### Activity:
Show each line from the records below in which the word "Dockerfile" occurs.
─── Data shown ───
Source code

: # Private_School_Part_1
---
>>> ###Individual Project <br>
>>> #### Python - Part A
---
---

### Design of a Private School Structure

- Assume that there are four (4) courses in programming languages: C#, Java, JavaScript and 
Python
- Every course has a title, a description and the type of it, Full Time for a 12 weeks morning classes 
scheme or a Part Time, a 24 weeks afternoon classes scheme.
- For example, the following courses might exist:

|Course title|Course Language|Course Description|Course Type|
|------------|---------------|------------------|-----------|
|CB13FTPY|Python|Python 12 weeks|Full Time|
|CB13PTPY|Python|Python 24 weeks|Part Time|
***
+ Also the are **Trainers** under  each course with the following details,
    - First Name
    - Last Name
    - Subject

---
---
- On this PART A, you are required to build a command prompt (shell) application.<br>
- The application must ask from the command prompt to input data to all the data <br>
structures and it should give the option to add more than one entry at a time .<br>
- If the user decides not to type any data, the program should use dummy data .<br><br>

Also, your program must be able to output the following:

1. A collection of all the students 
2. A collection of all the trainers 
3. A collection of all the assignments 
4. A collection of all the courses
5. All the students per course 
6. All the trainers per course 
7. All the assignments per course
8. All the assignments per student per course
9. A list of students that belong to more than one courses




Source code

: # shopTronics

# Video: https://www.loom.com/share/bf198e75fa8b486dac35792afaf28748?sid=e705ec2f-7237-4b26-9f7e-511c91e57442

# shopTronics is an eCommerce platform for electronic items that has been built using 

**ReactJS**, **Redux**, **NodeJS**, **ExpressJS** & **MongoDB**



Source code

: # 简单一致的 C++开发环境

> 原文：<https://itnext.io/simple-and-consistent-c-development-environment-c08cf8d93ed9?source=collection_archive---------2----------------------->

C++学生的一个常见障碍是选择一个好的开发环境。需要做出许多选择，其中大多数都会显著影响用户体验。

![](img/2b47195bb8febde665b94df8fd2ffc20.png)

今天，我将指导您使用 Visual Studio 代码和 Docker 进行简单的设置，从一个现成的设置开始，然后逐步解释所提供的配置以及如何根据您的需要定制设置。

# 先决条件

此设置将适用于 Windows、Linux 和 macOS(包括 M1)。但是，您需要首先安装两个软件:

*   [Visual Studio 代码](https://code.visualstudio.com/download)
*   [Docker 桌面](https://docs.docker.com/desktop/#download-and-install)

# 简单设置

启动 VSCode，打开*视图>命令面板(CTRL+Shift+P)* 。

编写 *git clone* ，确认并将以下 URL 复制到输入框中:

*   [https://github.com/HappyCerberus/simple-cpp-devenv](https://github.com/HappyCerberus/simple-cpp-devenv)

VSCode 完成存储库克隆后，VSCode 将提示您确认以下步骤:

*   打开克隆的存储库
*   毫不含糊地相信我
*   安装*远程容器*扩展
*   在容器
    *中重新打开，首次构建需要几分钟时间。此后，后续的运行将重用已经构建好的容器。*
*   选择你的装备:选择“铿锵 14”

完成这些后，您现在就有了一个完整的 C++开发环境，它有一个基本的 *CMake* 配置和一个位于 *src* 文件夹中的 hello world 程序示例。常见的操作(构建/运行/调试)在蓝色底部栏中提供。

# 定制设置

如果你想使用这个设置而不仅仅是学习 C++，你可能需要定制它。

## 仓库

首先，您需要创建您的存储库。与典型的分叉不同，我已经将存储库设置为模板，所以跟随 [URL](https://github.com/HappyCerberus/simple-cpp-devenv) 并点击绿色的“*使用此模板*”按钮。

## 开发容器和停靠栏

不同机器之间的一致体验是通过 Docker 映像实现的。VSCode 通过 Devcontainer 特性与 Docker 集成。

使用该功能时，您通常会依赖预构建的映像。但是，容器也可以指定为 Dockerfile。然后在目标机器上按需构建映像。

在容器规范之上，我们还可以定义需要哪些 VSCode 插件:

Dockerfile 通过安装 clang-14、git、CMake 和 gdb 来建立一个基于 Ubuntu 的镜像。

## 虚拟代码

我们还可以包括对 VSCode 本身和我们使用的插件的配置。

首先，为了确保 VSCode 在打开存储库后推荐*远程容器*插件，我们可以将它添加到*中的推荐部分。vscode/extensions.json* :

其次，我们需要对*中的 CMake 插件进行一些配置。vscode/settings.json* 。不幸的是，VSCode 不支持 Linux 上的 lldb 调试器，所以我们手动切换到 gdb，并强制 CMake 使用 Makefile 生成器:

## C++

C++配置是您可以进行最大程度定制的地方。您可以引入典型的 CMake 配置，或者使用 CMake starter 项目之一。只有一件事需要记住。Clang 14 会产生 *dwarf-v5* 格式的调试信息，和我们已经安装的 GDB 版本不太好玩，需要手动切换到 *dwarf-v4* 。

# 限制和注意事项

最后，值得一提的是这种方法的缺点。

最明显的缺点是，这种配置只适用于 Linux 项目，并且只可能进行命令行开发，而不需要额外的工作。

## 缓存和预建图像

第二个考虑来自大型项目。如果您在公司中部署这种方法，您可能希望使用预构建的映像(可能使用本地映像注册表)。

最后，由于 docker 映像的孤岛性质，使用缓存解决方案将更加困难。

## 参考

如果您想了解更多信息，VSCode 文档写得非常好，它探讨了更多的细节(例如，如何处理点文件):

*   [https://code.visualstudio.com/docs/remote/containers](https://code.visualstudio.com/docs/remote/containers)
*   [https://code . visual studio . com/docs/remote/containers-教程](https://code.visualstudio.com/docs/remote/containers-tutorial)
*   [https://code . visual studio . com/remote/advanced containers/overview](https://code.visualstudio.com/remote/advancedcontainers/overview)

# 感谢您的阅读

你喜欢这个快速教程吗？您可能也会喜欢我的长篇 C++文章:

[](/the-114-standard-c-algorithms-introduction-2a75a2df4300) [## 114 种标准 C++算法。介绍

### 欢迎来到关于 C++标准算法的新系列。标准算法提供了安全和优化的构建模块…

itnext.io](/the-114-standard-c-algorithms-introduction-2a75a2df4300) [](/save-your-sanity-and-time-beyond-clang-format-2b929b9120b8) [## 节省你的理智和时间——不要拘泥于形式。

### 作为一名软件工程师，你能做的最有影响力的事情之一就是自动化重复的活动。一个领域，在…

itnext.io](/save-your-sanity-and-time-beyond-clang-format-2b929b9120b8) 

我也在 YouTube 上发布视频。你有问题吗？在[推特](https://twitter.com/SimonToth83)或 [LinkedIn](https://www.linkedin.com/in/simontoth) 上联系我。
───
### Written response:
使用该功能时，您通常会依赖预构建的映像。但是，容器也可以指定为 Dockerfile。然后在目标机器上按需构建映像。
Dockerfile 通过安装 clang-14、git、CMake 和 gdb 来建立一个基于 Ubuntu 的镜像。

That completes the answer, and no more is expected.